=== YOUR OBJECTIVE ===
Only the lines containing the string "static" are needed; copy all of them from the listing.

______________________________

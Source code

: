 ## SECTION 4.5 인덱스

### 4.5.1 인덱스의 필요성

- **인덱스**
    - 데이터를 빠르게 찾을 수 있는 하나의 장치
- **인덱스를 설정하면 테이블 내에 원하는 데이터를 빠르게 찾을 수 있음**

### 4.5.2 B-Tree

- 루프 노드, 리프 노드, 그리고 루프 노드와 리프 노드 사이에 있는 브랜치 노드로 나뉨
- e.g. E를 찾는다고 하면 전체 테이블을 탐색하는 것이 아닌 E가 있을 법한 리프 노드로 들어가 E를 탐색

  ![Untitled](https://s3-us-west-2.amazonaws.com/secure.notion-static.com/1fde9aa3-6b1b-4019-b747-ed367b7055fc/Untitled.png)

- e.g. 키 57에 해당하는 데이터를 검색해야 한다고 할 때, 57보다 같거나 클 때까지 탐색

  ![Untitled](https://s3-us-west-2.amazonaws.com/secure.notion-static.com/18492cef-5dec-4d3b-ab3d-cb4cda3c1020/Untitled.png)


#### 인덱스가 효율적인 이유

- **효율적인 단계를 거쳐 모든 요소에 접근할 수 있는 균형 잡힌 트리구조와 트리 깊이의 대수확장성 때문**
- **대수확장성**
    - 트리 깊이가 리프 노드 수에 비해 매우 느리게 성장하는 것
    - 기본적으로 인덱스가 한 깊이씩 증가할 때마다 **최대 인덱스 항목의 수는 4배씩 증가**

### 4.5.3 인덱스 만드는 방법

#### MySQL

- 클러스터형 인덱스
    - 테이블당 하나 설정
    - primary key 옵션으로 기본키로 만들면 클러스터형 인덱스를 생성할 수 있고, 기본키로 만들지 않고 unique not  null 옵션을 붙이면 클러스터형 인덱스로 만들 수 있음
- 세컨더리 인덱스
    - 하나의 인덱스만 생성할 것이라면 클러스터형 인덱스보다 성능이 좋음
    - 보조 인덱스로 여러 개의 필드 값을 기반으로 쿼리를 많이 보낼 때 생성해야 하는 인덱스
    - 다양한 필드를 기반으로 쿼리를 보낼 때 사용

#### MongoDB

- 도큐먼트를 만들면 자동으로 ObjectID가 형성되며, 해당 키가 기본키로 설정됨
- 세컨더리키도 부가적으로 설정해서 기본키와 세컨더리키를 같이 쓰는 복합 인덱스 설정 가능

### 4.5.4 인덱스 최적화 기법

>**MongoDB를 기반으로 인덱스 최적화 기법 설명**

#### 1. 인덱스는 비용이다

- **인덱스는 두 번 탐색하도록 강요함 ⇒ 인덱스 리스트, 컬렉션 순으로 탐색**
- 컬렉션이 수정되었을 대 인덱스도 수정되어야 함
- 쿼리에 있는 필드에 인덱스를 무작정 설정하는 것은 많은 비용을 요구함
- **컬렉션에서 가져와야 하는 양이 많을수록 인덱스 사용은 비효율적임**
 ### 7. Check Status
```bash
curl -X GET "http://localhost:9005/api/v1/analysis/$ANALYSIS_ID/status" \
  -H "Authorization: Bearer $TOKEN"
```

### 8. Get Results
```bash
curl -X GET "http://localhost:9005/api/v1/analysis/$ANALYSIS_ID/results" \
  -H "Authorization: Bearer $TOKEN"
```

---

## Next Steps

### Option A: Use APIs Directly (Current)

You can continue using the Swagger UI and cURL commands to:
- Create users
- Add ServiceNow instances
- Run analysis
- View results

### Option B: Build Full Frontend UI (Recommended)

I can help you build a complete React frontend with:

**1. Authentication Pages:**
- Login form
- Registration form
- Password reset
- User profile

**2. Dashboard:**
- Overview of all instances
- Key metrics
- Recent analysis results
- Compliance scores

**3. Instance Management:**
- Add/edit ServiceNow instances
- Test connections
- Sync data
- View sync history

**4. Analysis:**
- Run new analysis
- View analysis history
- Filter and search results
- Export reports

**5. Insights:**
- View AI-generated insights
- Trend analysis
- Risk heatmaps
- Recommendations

______________________________

=== ANSWER FOR THE TASK ===
  ![Untitled](https://s3-us-west-2.amazonaws.com/secure.notion-static.com/1fde9aa3-6b1b-4019-b747-ed367b7055fc/Untitled.png)
  ![Untitled](https://s3-us-west-2.amazonaws.com/secure.notion-static.com/18492cef-5dec-4d3b-ab3d-cb4cda3c1020/Untitled.png)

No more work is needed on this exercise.